The imposition of teleworking from home due to the emergency measures to address the pandemic has intensified enormously.
It is clear that the pandemic period has favored the wider use of forms of teleworking from home and capital is seeking to benefit through its generalised application to once again wage attacks on working people’s rights. With the imposition of teleworking, capital aims to further promote flexible forms of employment and increase working time, attacking stable and permanent paid work. Teleworking does not bring “innovativeness” and “progress” as employers claim, but instead it returns working people to conditions that existed decades ago as it:
• Eliminates any distinction between working (and working place) and non-working time (and non-working time).
• Increases work intensity and weakens the collective dimension of work and its socialization dimension.
• Introduces surveillance methods into working processes and people’s homes by the use of cameras and other performance monitoring techniques.
• While the employer reduces operating costs, working people are called upon to the price for work needs such as the use of internet, electricity, furniture, heating etc.
• The exploitation of young female workers caring for young children or the elderly is growing.
• Teleworking is used by employers also as a strike-braking and anti-workers organization method.
• It is utilized as a means of infringing rights such as leave and holidays and for undeclared work.
At the same time teleworking is considered by employers as a panacea for solving many problems, including the difficulty of combining work and family life. Employers and governments are cultivating illusions about the benefits of teleworking for working people, while ignoring the negative consequences. They hide the threats and disadvantages that stem from its implementation, the real intentions behind its implementation and the impact it has on working people’s health and social life.
Various studies that have been carried out at a European and international level point to the negative effects of the imposition of various forms of teleworking on the health of working people and their social life. Studies show that teleworkers end up working more hours per day and per week, beyond conventional hours, at any time of the day or on weekends. The relevant studies also document the intensification of work, as well as the fact that working people are forced to work long hours that ultimately remain unpaid.
At the same time, the wider and continuous imposition of teleworking will bring the transfer of a significant production cost on working people themselves as companies readapt their fixed capital which they are investing in building facilities, electricity, the internet, computer acquisition or maintenance costs or other equipment necessary. That is to say, the exploitation of working people increases not only due to the extension of the working day, but also due to the indirect reduction of salaried working people who will be obliged to bear the corresponding production costs that the company will refuse to undertake.
Another area that is adversely affected by teleworking is working people’s health. Several studies point to health problems, such as musculoskeletal disorders, visual and mental fatigue and burnout syndrome. All of these factors lead to increased levels of stress and to a lack of well-being, low job satisfaction.
Long working hours and “flexible” working time lead to numerous problems such as sleep disorders, cardiovascular problems, mental illness and even certain forms of cancer.

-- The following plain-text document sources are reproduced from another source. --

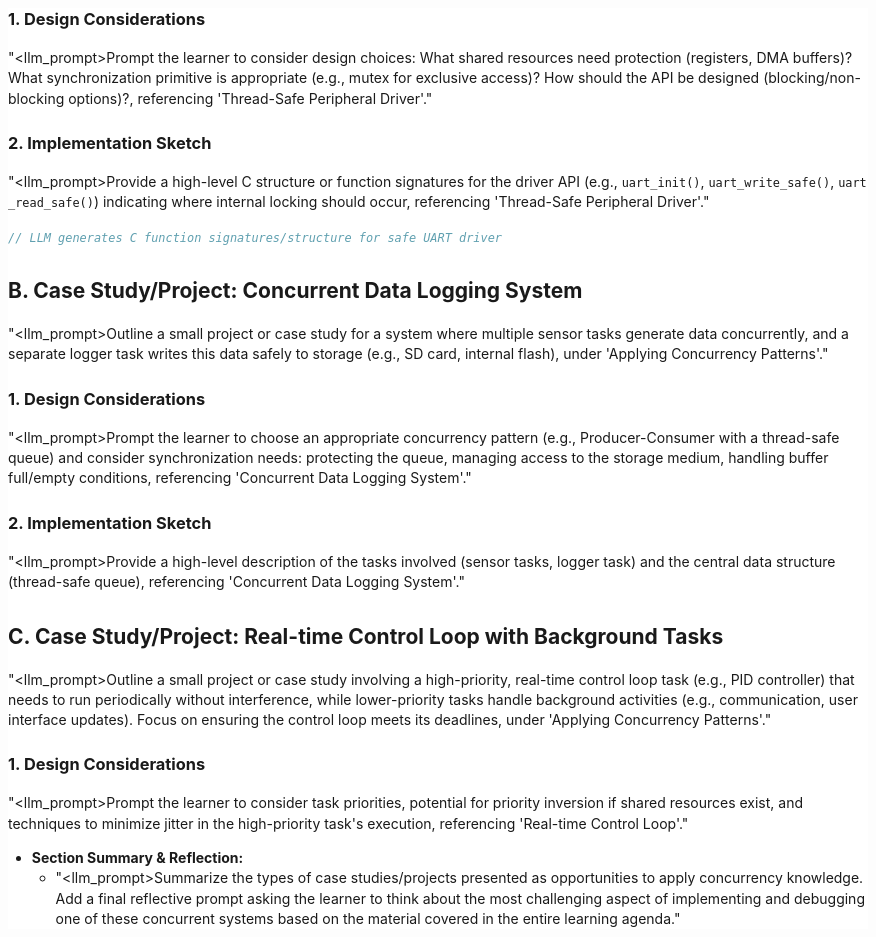 ### 1. Design Considerations
"<llm_prompt>Prompt the learner to consider design choices: What shared resources need protection (registers, DMA buffers)? What synchronization primitive is appropriate (e.g., mutex for exclusive access)? How should the API be designed (blocking/non-blocking options)?, referencing 'Thread-Safe Peripheral Driver'."

### 2. Implementation Sketch
"<llm_prompt>Provide a high-level C structure or function signatures for the driver API (e.g., `uart_init()`, `uart_write_safe()`, `uart_read_safe()`) indicating where internal locking should occur, referencing 'Thread-Safe Peripheral Driver'."
```c
// LLM generates C function signatures/structure for safe UART driver
```

## B. Case Study/Project: Concurrent Data Logging System
"<llm_prompt>Outline a small project or case study for a system where multiple sensor tasks generate data concurrently, and a separate logger task writes this data safely to storage (e.g., SD card, internal flash), under 'Applying Concurrency Patterns'."

### 1. Design Considerations
"<llm_prompt>Prompt the learner to choose an appropriate concurrency pattern (e.g., Producer-Consumer with a thread-safe queue) and consider synchronization needs: protecting the queue, managing access to the storage medium, handling buffer full/empty conditions, referencing 'Concurrent Data Logging System'."

### 2. Implementation Sketch
"<llm_prompt>Provide a high-level description of the tasks involved (sensor tasks, logger task) and the central data structure (thread-safe queue), referencing 'Concurrent Data Logging System'."

## C. Case Study/Project: Real-time Control Loop with Background Tasks
"<llm_prompt>Outline a small project or case study involving a high-priority, real-time control loop task (e.g., PID controller) that needs to run periodically without interference, while lower-priority tasks handle background activities (e.g., communication, user interface updates). Focus on ensuring the control loop meets its deadlines, under 'Applying Concurrency Patterns'."

### 1. Design Considerations
"<llm_prompt>Prompt the learner to consider task priorities, potential for priority inversion if shared resources exist, and techniques to minimize jitter in the high-priority task's execution, referencing 'Real-time Control Loop'."

*   **Section Summary & Reflection:**
    *   "<llm_prompt>Summarize the types of case studies/projects presented as opportunities to apply concurrency knowledge. Add a final reflective prompt asking the learner to think about the most challenging aspect of implementing and debugging one of these concurrent systems based on the material covered in the entire learning agenda."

The social life of every working person and his/her family members also lead to serious and negative effects because of teleworking. Through teleworking, work activity becomes part of the family environment, the daily life of a particular family, significantly increasing the level of interference and disturbances that work may represent in the life of a particular family, households. It is no longer just working people who are directly subject to the psychosocial dangers that exist in the employment relationship. It can be the whole family.
With the imposition of teleworking, working people are essentially led to isolation and this has a negative effect on unity and solidarity, as well as on their participation in trade union activities and the waging of class struggles.
More than ever it is necessary to put scientific and technical developments to serve the interests of the workers and not of its exploitation. Production and application of scientific and technical developments must remain mainly in public hands to guarantee that they are used to improve working methods and workers’ rights and not its submission and exploitation.
Isolated and alienated, working people fall victim to capitalist exploitation.
The pandemic it’s being used as a pretext to impose harsh working conditions and more exploitation of workers. Nonetheless, capital will face its resistance. Workers can count on the class-based trade union movement to wage the struggle.
These conditions create more responsibilities and duties to be fulfilled worthy of the 75-year old history of the WFTU. Responsibilities and duties to intensify our daily struggles and to coordinate our actions in Europe against anti-social policies. We need to send out the message that working people must not pay the consequences of the spread of the coronavirus with measures such as the imposition of layoffs, the implementation of flexible forms of employment and work from home.
Solidarity, unity and the militant mobilization of working people around class-orientated trade unions are a fundamental precondition for resisting attacks on labour rights and the perpetuation of flexible labour relations, for stable and permanent employment with regulated terms of employment and collective bargaining agreements so that working people who choose to work part-time have the same rights – guaranteed by current legislation and collective agreements – as working people within a company’s premises.